If you are wondering, this use to be my salt water tank.

My live stock consist of endlers live bearers, guppies, Formosa, bushy nose albino pleco, a frog, sparkling gouramis, glo lite tetras, and a pearl danio. I don't have a great grasp on the scientific names yet, but I am working on it. 

Any thoughts on my set up or goals or any recommendations on plants I would appreciate it.
Thank You,
Harry


----------



## Sir_BlackhOle (Jan 25, 2004)

That will probably be too much light for a lightly planted non co2 tank. You should probably shoot for about 1.5-2 watts per gallon, otherwise you will probably be over run with algae very quickly.


----------



## Hurricane (Aug 7, 2005)

*too much light*

Yeah, this light was great for my reef tank, but maybe overkill for a natural tank. One bulb is 65 watts which give a 3.2 watts per gallon.

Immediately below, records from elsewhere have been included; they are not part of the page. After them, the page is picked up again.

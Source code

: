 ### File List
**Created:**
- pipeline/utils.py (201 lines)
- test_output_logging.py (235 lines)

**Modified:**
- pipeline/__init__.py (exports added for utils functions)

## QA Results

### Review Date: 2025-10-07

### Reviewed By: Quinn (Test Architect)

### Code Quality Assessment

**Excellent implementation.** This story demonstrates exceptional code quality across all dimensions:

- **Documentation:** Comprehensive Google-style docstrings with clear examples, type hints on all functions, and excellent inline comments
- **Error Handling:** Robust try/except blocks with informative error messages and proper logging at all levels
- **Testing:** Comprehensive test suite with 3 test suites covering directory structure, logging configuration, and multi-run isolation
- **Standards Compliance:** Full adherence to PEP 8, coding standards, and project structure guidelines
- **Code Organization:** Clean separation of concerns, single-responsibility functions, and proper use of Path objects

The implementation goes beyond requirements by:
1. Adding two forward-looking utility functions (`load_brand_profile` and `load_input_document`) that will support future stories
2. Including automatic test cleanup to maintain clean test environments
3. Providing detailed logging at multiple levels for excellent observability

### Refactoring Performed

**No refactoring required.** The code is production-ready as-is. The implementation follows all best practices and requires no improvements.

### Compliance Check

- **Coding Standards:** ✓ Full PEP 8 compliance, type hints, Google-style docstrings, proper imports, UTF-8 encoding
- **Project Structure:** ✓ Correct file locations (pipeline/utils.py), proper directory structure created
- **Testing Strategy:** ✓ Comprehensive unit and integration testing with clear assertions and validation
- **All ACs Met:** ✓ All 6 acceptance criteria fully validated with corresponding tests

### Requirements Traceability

That is about the best I can do. My next question is: If i kept the actinics do you 'count' that light as part of my overal watts per gallon? It is not usable so will the algea use it?
Thanks,
Harry


----------



## Bert H (Mar 2, 2004)

I wouldn't use them. They add energy to the system, so yes they count. Unfortunately, the wavelength isn't what you want for planted tanks.


----------



## trenac (Jul 16, 2004)

If you do not want to use C02 then I would suggest less light (not over 2wpg), even with the 65watts (3.25wpg) you will need C02 injection in the tank.

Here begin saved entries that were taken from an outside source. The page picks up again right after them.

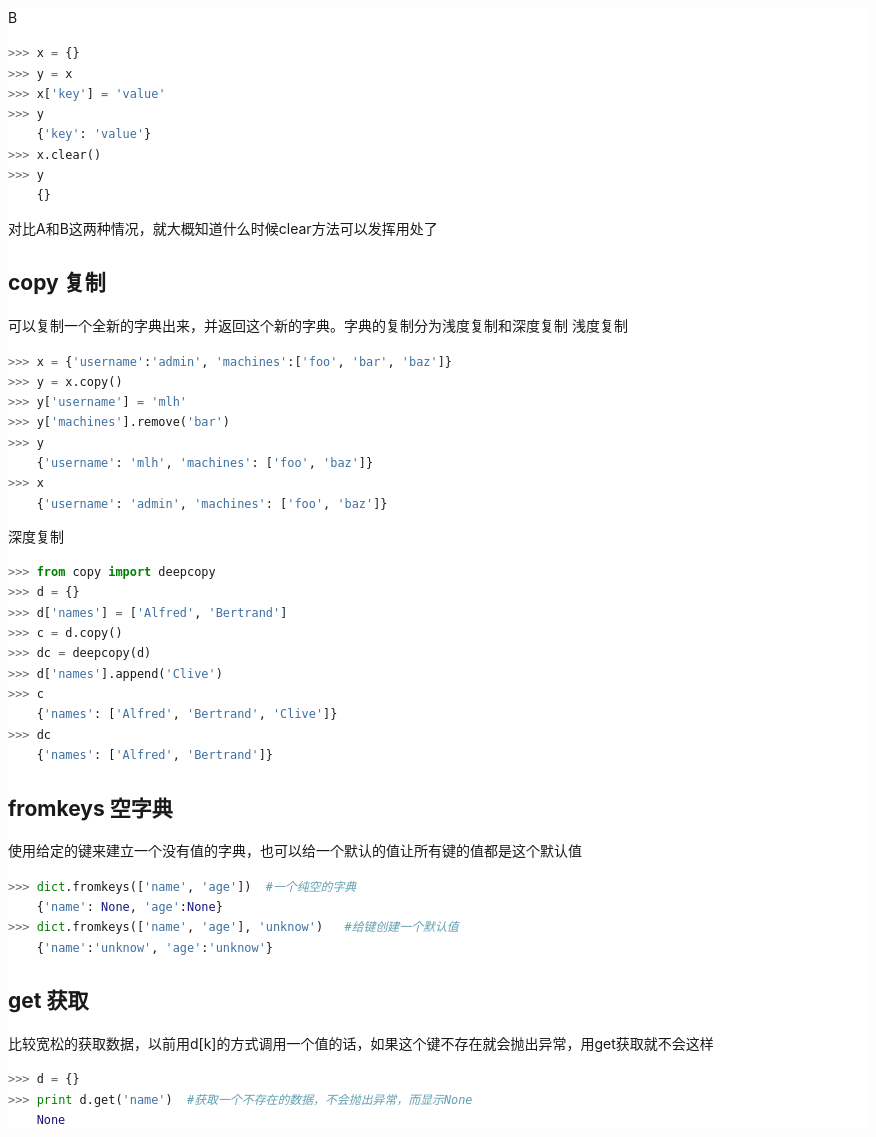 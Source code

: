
 ```python
```
B
```python
>>> x = {}
>>> y = x
>>> x['key'] = 'value'
>>> y
	{'key': 'value'}
>>> x.clear()
>>> y
	{}
```
对比A和B这两种情况，就大概知道什么时候clear方法可以发挥用处了

## copy 复制
可以复制一个全新的字典出来，并返回这个新的字典。字典的复制分为浅度复制和深度复制
浅度复制
```python
>>> x = {'username':'admin', 'machines':['foo', 'bar', 'baz']}
>>> y = x.copy()
>>> y['username'] = 'mlh'
>>> y['machines'].remove('bar')
>>> y
    {'username': 'mlh', 'machines': ['foo', 'baz']}
>>> x
    {'username': 'admin', 'machines': ['foo', 'baz']}
```

深度复制
```python
>>> from copy import deepcopy
>>> d = {}
>>> d['names'] = ['Alfred', 'Bertrand']
>>> c = d.copy()
>>> dc = deepcopy(d)
>>> d['names'].append('Clive')
>>> c
    {'names': ['Alfred', 'Bertrand', 'Clive']}
>>> dc
    {'names': ['Alfred', 'Bertrand']}
```

## fromkeys 空字典
使用给定的键来建立一个没有值的字典，也可以给一个默认的值让所有键的值都是这个默认值
```python
>>> dict.fromkeys(['name', 'age'])	#一个纯空的字典
    {'name': None, 'age':None}
>>> dict.fromkeys(['name', 'age'], 'unknow')   #给键创建一个默认值
    {'name':'unknow', 'age':'unknow'}
```

## get 获取
比较宽松的获取数据，以前用d[k]的方式调用一个值的话，如果这个键不存在就会抛出异常，用get获取就不会这样
```python
>>> d = {}
>>> print d.get('name')  #获取一个不存在的数据，不会抛出异常，而显示None
    None
```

_Of the fish listed, which one's do you plan on putting in the 20G long?_


----------



## Hurricane (Aug 7, 2005)

OK, what if I used one 65 watt bulb but had it a 50/50 (10,000/Actinic) would that help with the need for CO2? Even though it is 3.2 watts per gallon, with the actinics would it be more like 1.6 watts per gallon of usable light?  
As far as the fish, I had them all in another 20 long two days ago. Had to change tanks.
Harry
may have to consider a CO2 system....should I start reading about them :-s ?


----------



## trenac (Jul 16, 2004)

Although the plants don't get full benifit from the actinic blue bulb you will still have enough wattage that you will need C02. So yes I would look into C02, here is a couple of links to get you started....

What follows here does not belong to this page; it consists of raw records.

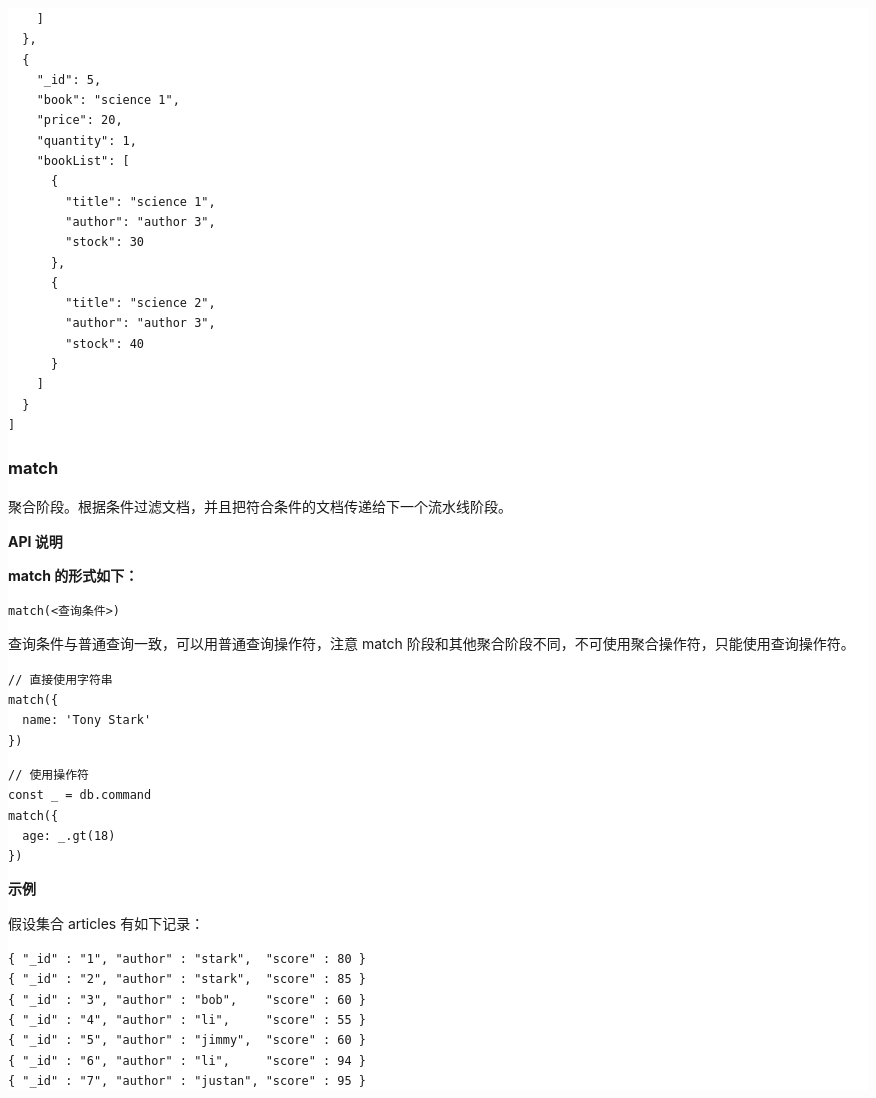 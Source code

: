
 ```
    ]
  },
  {
    "_id": 5,
    "book": "science 1",
    "price": 20,
    "quantity": 1,
    "bookList": [
      {
        "title": "science 1",
        "author": "author 3",
        "stock": 30
      },
      {
        "title": "science 2",
        "author": "author 3",
        "stock": 40
      }
    ]
  }
]
```

### match

聚合阶段。根据条件过滤文档，并且把符合条件的文档传递给下一个流水线阶段。

**API 说明**

**match 的形式如下：**
```
match(<查询条件>)
```

查询条件与普通查询一致，可以用普通查询操作符，注意 match 阶段和其他聚合阶段不同，不可使用聚合操作符，只能使用查询操作符。
```
// 直接使用字符串
match({
  name: 'Tony Stark'
})
```
```
// 使用操作符
const _ = db.command
match({
  age: _.gt(18)
})
```

**示例**

假设集合 articles 有如下记录：
```
{ "_id" : "1", "author" : "stark",  "score" : 80 }
{ "_id" : "2", "author" : "stark",  "score" : 85 }
{ "_id" : "3", "author" : "bob",    "score" : 60 }
{ "_id" : "4", "author" : "li",     "score" : 55 }
{ "_id" : "5", "author" : "jimmy",  "score" : 60 }
{ "_id" : "6", "author" : "li",     "score" : 94 }
{ "_id" : "7", "author" : "justan", "score" : 95 }
```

http://www.thekrib.com/Plants/CO2/

or

http://sammyxp.tripod.com/html/id23.html

_Don't you think that is a lot of fish for a 20G tank?_


----------



## inspirational (Jul 8, 2005)

Since you wanted to keep Formosa, bushy nose albino pleco, a frog and etc. Iwould strongly advise you to grow red tiger lotus, narrow leaf Java fern(more beautiful than normal Java fern), Anubias barteri ''coffeefolia''. Try to get those hardy plants since you do not have a CO2 system.


----------



## stcyrwm (Apr 20, 2005)

Hurricane said:


> OK, what if I used one 65 watt bulb but had it a 50/50 (10,000/Actinic) would that help with the need for CO2? Even though it is 3.2 watts per gallon, with the actinics would it be more like 1.6 watts per gallon of usable light?
> As far as the fish, I had them all in another 20 long two days ago. Had to change tanks.
> Harry
> may have to consider a CO2 system....should I start reading about them :-s ?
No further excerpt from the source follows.